[Document images with source code]
* * *

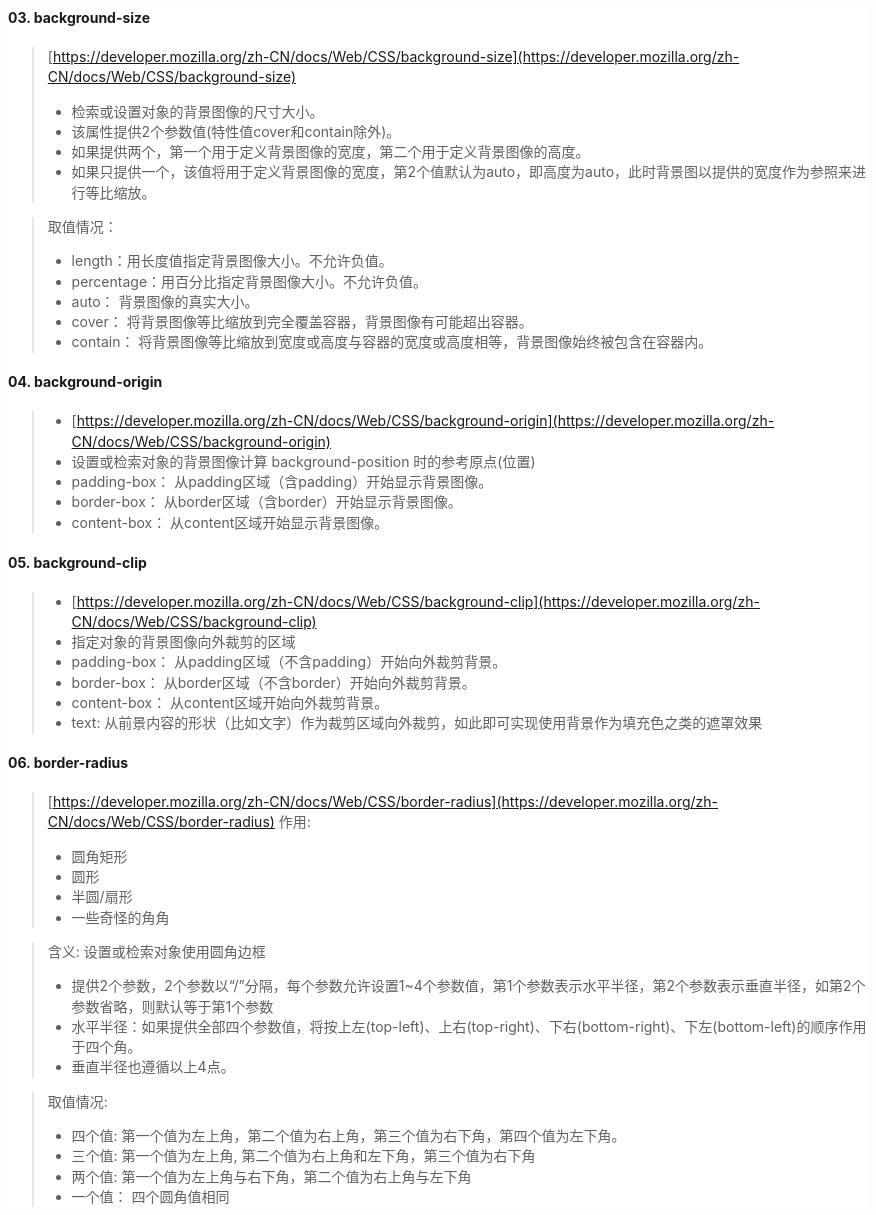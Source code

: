 #### 03. background-size
> [https://developer.mozilla.org/zh-CN/docs/Web/CSS/background-size](https://developer.mozilla.org/zh-CN/docs/Web/CSS/background-size)
> - 检索或设置对象的背景图像的尺寸大小。
> - 该属性提供2个参数值(特性值cover和contain除外)。
> - 如果提供两个，第一个用于定义背景图像的宽度，第二个用于定义背景图像的高度。
> - 如果只提供一个，该值将用于定义背景图像的宽度，第2个值默认为auto，即高度为auto，此时背景图以提供的宽度作为参照来进行等比缩放。
> 


> 取值情况：
> - length：用长度值指定背景图像大小。不允许负值。
> - percentage：用百分比指定背景图像大小。不允许负值。
> - auto： 背景图像的真实大小。
> - cover： 将背景图像等比缩放到完全覆盖容器，背景图像有可能超出容器。
> - contain： 将背景图像等比缩放到宽度或高度与容器的宽度或高度相等，背景图像始终被包含在容器内。

#### 04. background-origin
> - [https://developer.mozilla.org/zh-CN/docs/Web/CSS/background-origin](https://developer.mozilla.org/zh-CN/docs/Web/CSS/background-origin)
> - 设置或检索对象的背景图像计算 background-position 时的参考原点(位置)
> - padding-box： 从padding区域（含padding）开始显示背景图像。
> - border-box： 从border区域（含border）开始显示背景图像。
> - content-box： 从content区域开始显示背景图像。

#### 05. background-clip
> - [https://developer.mozilla.org/zh-CN/docs/Web/CSS/background-clip](https://developer.mozilla.org/zh-CN/docs/Web/CSS/background-clip)
> - 指定对象的背景图像向外裁剪的区域
> - padding-box： 从padding区域（不含padding）开始向外裁剪背景。
> - border-box： 从border区域（不含border）开始向外裁剪背景。
> - content-box： 从content区域开始向外裁剪背景。
> - text: 从前景内容的形状（比如文字）作为裁剪区域向外裁剪，如此即可实现使用背景作为填充色之类的遮罩效果

#### 06. border-radius
> [https://developer.mozilla.org/zh-CN/docs/Web/CSS/border-radius](https://developer.mozilla.org/zh-CN/docs/Web/CSS/border-radius)
> 作用:
> - 圆角矩形
> - 圆形
> - 半圆/扇形
> - 一些奇怪的角角
> 


> 含义: 设置或检索对象使用圆角边框
> - 提供2个参数，2个参数以“/”分隔，每个参数允许设置1~4个参数值，第1个参数表示水平半径，第2个参数表示垂直半径，如第2个参数省略，则默认等于第1个参数
> - 水平半径：如果提供全部四个参数值，将按上左(top-left)、上右(top-right)、下右(bottom-right)、下左(bottom-left)的顺序作用于四个角。
> - 垂直半径也遵循以上4点。
> 


> 取值情况:
> - 四个值: 第一个值为左上角，第二个值为右上角，第三个值为右下角，第四个值为左下角。
> - 三个值: 第一个值为左上角, 第二个值为右上角和左下角，第三个值为右下角
> - 两个值: 第一个值为左上角与右下角，第二个值为右上角与左下角
> - 一个值： 四个圆角值相同
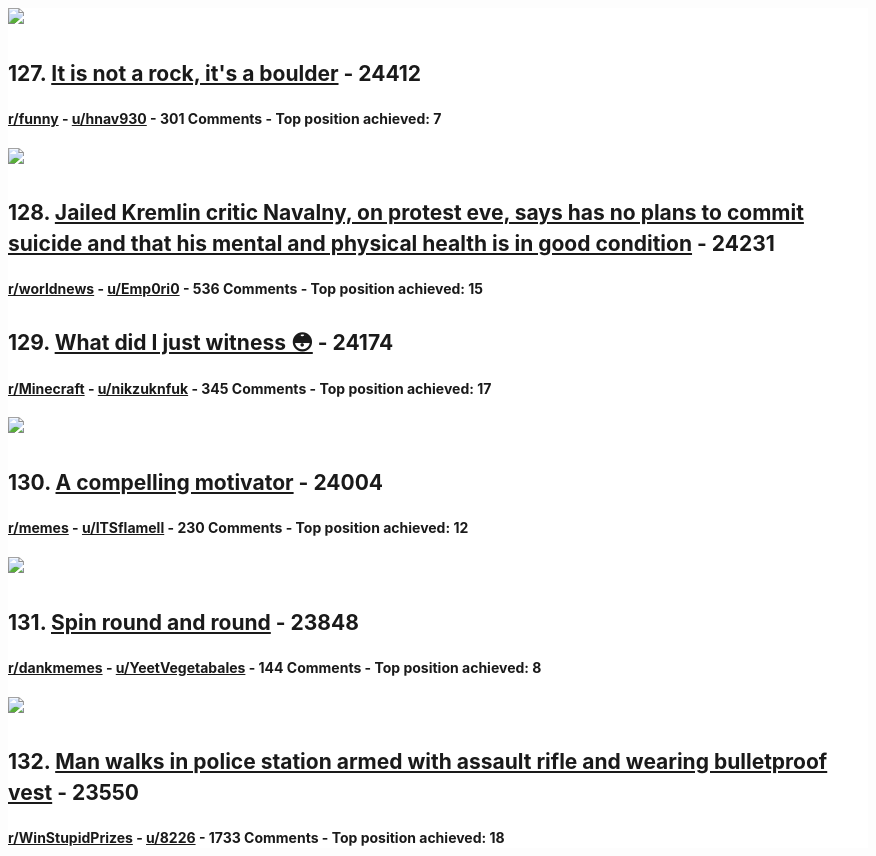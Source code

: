 <a href="https://i.redd.it/ynois7zuqfd61.jpg"><img src="https://b.thumbs.redditmedia.com/7Wk-kCsUFaVWnaueTDo_LcmitWwDdqLM9GWlvdcpPaU.jpg"></img></a>

## 127. [It is not a rock, it's a boulder](http://reddit.com/r/funny/comments/l4teac/it_is_not_a_rock_its_a_boulder/) - 24412
#### [r/funny](http://reddit.com/r/funny) - [u/hnav930](http://reddit.com/u/hnav930) - 301 Comments - Top position achieved: 7

<a href="https://i.redd.it/9wd10utppid61.jpg"><img src="https://b.thumbs.redditmedia.com/E0dpobo7mn5pbj5WCMzuk-2iYtZX-GpiKukhrH_NdIg.jpg"></img></a>

## 128. [Jailed Kremlin critic Navalny, on protest eve, says has no plans to commit suicide and that his mental and physical health is in good condition](http://reddit.com/r/worldnews/comments/l4js86/jailed_kremlin_critic_navalny_on_protest_eve_says/) - 24231
#### [r/worldnews](http://reddit.com/r/worldnews) - [u/Emp0ri0](http://reddit.com/u/Emp0ri0) - 536 Comments - Top position achieved: 15

## 129. [What did I just witness 😳](http://reddit.com/r/Minecraft/comments/l4gjpi/what_did_i_just_witness/) - 24174
#### [r/Minecraft](http://reddit.com/r/Minecraft) - [u/nikzuknfuk](http://reddit.com/u/nikzuknfuk) - 345 Comments - Top position achieved: 17

<a href="https://v.redd.it/e95er6j9ved61"><img src="https://b.thumbs.redditmedia.com/lbP9H8y7w5vJU9UU5ks-Orgr1LHSu-V5_UdkZNjdN8o.jpg"></img></a>

## 130. [A compelling motivator](http://reddit.com/r/memes/comments/l53zis/a_compelling_motivator/) - 24004
#### [r/memes](http://reddit.com/r/memes) - [u/ITSflamell](http://reddit.com/u/ITSflamell) - 230 Comments - Top position achieved: 12

<a href="https://i.redd.it/n8o110dp7ld61.jpg"><img src="https://b.thumbs.redditmedia.com/SBwuUeh78cUyPtMw_WolwBVfp47V9e05KZESyKCB3xk.jpg"></img></a>

## 131. [Spin round and round](http://reddit.com/r/dankmemes/comments/l4h3ko/spin_round_and_round/) - 23848
#### [r/dankmemes](http://reddit.com/r/dankmemes) - [u/YeetVegetabales](http://reddit.com/u/YeetVegetabales) - 144 Comments - Top position achieved: 8

<a href="https://i.imgur.com/yYssf0X.gifv"><img src="https://b.thumbs.redditmedia.com/qHQg2C4-6QQfPfVFoS3-eqLZyq8qo-yuG3LA4xfBzLM.jpg"></img></a>

## 132. [Man walks in police station armed with assault rifle and wearing bulletproof vest](http://reddit.com/r/WinStupidPrizes/comments/l4nxbh/man_walks_in_police_station_armed_with_assault/) - 23550
#### [r/WinStupidPrizes](http://reddit.com/r/WinStupidPrizes) - [u/8226](http://reddit.com/u/8226) - 1733 Comments - Top position achieved: 18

* * *

== PROBLEM TO SOLVE ==
Repeat the lines exactly as they stand, from the opening line of the data through the line with "#### 06. border-radius". Pictures stay out of the copy.

== RESPONSE AREA ==
Source code

: #### 03. background-size
> [https://developer.mozilla.org/zh-CN/docs/Web/CSS/background-size](https://developer.mozilla.org/zh-CN/docs/Web/CSS/background-size)
> - 检索或设置对象的背景图像的尺寸大小。
> - 该属性提供2个参数值(特性值cover和contain除外)。
> - 如果提供两个，第一个用于定义背景图像的宽度，第二个用于定义背景图像的高度。
> - 如果只提供一个，该值将用于定义背景图像的宽度，第2个值默认为auto，即高度为auto，此时背景图以提供的宽度作为参照来进行等比缩放。
> 


> 取值情况：
> - length：用长度值指定背景图像大小。不允许负值。
> - percentage：用百分比指定背景图像大小。不允许负值。
> - auto： 背景图像的真实大小。
> - cover： 将背景图像等比缩放到完全覆盖容器，背景图像有可能超出容器。
> - contain： 将背景图像等比缩放到宽度或高度与容器的宽度或高度相等，背景图像始终被包含在容器内。

#### 04. background-origin
> - [https://developer.mozilla.org/zh-CN/docs/Web/CSS/background-origin](https://developer.mozilla.org/zh-CN/docs/Web/CSS/background-origin)
> - 设置或检索对象的背景图像计算 background-position 时的参考原点(位置)
> - padding-box： 从padding区域（含padding）开始显示背景图像。
> - border-box： 从border区域（含border）开始显示背景图像。
> - content-box： 从content区域开始显示背景图像。

#### 05. background-clip
> - [https://developer.mozilla.org/zh-CN/docs/Web/CSS/background-clip](https://developer.mozilla.org/zh-CN/docs/Web/CSS/background-clip)
> - 指定对象的背景图像向外裁剪的区域
> - padding-box： 从padding区域（不含padding）开始向外裁剪背景。
> - border-box： 从border区域（不含border）开始向外裁剪背景。
> - content-box： 从content区域开始向外裁剪背景。
> - text: 从前景内容的形状（比如文字）作为裁剪区域向外裁剪，如此即可实现使用背景作为填充色之类的遮罩效果

#### 06. border-radius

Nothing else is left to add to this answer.